> ACTIVITY:
The lines to reproduce from the material below are those from the one containing "Pues $\Re(s)+1 <" through the one containing "basically the running", both included; write them out exactly and add nothing.

> DATA PROVIDED:
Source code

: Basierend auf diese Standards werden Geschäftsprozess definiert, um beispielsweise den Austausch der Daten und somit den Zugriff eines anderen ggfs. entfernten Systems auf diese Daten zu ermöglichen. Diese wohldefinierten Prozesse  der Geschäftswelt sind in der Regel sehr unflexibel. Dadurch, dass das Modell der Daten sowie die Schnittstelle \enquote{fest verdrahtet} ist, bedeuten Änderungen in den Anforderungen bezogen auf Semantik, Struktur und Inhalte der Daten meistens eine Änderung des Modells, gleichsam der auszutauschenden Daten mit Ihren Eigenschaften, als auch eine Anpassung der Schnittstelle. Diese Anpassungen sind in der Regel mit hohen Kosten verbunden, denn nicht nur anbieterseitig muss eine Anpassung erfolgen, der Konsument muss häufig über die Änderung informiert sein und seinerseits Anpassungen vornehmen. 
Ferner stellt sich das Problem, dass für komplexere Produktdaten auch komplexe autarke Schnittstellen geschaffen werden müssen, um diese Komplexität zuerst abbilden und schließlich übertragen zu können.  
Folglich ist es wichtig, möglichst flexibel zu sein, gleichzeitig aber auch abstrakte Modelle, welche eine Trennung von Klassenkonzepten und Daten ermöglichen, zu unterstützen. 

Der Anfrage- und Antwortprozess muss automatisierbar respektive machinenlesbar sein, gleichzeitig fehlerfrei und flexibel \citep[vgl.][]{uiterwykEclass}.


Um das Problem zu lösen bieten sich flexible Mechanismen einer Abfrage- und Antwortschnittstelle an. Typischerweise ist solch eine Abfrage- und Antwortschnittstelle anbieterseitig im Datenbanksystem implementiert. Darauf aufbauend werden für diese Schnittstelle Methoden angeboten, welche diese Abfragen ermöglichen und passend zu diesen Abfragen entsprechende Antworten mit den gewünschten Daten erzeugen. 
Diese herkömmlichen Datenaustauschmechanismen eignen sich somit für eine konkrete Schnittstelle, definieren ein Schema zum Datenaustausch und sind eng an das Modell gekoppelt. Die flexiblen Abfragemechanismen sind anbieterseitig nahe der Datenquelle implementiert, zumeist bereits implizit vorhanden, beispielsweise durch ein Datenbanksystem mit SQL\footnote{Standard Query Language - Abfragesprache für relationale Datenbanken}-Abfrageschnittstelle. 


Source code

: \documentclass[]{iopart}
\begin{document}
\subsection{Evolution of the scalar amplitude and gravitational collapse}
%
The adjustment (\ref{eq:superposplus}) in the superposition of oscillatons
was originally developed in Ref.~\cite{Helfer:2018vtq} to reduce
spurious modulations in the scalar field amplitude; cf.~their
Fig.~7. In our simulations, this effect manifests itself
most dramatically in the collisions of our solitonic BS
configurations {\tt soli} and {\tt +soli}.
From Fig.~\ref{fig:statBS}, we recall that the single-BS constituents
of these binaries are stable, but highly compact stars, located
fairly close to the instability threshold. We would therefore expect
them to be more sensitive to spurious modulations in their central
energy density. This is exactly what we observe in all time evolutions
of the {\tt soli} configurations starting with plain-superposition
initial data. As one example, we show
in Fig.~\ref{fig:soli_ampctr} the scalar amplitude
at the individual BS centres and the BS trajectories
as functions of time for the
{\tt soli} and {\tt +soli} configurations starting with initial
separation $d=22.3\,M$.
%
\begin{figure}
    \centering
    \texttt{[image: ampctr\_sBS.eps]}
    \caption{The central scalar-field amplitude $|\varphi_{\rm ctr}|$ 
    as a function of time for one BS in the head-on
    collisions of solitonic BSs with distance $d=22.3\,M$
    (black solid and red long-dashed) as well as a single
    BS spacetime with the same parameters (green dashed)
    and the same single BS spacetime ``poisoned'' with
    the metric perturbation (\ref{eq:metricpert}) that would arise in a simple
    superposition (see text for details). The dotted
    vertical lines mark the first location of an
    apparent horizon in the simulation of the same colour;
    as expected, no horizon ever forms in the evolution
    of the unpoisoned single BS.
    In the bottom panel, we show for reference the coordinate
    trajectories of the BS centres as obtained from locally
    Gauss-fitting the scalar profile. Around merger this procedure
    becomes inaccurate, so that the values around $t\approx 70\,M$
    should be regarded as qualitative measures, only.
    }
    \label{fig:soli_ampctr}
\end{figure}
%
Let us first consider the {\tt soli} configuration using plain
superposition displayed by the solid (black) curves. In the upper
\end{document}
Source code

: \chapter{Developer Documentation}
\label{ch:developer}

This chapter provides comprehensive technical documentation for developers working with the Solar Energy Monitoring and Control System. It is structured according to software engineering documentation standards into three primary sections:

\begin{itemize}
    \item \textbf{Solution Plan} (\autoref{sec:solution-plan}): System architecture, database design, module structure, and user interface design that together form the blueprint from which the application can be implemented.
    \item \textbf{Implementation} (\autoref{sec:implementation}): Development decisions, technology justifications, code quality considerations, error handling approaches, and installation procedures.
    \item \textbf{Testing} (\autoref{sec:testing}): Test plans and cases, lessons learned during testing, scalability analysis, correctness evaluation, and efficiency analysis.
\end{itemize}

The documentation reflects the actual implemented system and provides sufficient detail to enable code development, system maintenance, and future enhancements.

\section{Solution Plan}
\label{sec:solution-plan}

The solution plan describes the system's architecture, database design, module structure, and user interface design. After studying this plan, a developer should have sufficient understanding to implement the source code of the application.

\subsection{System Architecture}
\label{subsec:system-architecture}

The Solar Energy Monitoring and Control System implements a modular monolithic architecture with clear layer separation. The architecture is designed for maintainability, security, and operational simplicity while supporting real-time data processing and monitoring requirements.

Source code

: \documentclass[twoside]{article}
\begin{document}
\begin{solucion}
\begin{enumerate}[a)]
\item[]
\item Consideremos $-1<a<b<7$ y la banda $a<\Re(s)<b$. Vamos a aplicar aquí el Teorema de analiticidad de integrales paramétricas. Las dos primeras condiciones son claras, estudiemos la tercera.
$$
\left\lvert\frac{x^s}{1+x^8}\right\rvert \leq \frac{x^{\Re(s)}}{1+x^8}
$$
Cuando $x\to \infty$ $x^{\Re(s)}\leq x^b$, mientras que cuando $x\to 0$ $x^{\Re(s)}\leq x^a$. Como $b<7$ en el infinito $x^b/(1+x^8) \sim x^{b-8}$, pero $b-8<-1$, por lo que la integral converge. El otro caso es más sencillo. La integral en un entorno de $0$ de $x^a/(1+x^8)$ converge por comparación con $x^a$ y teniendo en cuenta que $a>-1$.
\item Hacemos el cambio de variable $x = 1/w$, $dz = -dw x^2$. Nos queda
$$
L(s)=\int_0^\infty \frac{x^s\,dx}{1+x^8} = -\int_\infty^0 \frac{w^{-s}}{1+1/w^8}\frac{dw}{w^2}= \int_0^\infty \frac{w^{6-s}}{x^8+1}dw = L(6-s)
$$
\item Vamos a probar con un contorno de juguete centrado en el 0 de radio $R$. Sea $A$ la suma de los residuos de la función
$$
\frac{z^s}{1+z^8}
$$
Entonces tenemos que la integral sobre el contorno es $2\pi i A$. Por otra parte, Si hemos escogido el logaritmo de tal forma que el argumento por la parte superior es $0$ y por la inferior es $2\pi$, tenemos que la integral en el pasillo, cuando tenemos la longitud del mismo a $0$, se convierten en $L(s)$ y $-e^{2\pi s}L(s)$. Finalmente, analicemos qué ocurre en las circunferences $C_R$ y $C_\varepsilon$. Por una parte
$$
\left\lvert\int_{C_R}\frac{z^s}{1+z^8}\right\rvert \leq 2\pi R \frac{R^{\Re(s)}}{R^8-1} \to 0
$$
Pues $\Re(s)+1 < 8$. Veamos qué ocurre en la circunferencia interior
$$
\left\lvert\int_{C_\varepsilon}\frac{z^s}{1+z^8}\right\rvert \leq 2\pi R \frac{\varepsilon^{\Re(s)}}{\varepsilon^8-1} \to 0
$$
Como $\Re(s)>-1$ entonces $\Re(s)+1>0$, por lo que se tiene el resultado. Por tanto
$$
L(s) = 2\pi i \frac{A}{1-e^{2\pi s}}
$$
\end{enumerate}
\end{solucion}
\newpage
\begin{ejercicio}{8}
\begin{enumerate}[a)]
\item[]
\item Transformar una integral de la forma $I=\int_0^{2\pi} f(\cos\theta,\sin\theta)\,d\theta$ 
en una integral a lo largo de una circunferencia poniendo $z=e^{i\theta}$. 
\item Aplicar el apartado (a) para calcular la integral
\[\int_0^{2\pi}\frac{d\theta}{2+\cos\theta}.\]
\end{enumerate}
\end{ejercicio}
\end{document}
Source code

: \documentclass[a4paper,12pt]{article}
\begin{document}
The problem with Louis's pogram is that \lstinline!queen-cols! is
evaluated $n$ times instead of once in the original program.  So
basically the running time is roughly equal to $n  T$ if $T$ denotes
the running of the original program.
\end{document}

> RESPONSE BOX:
Pues $\Re(s)+1 < 8$. Veamos qué ocurre en la circunferencia interior
$$
\left\lvert\int_{C_\varepsilon}\frac{z^s}{1+z^8}\right\rvert \leq 2\pi R \frac{\varepsilon^{\Re(s)}}{\varepsilon^8-1} \to 0
$$
Como $\Re(s)>-1$ entonces $\Re(s)+1>0$, por lo que se tiene el resultado. Por tanto
$$
L(s) = 2\pi i \frac{A}{1-e^{2\pi s}}
$$
\end{enumerate}
\end{solucion}
\newpage
\begin{ejercicio}{8}
\begin{enumerate}[a)]
\item[]
\item Transformar una integral de la forma $I=\int_0^{2\pi} f(\cos\theta,\sin\theta)\,d\theta$ 
en una integral a lo largo de una circunferencia poniendo $z=e^{i\theta}$. 
\item Aplicar el apartado (a) para calcular la integral
\[\int_0^{2\pi}\frac{d\theta}{2+\cos\theta}.\]
\end{enumerate}
\end{ejercicio}
\end{document}
Source code

: \documentclass[a4paper,12pt]{article}
\begin{document}
The problem with Louis's pogram is that \lstinline!queen-cols! is
evaluated $n$ times instead of once in the original program.  So
basically the running time is roughly equal to $n  T$ if $T$ denotes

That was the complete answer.